### [Document images with source code]
Segment Open

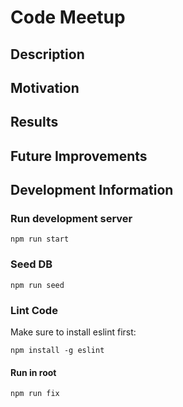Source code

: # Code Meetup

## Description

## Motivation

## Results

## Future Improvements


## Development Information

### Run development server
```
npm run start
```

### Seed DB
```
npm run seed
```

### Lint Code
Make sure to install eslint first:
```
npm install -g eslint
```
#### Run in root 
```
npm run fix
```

Segment Closed

### [WHAT TO DO]
Print from the line containing "### Seed DB" to the last line above, exactly as written.

### [EXERCISE SOLUTION]
### Seed DB
```
npm run seed
```

### Lint Code
Make sure to install eslint first:
```
npm install -g eslint
```
#### Run in root 
```
npm run fix
```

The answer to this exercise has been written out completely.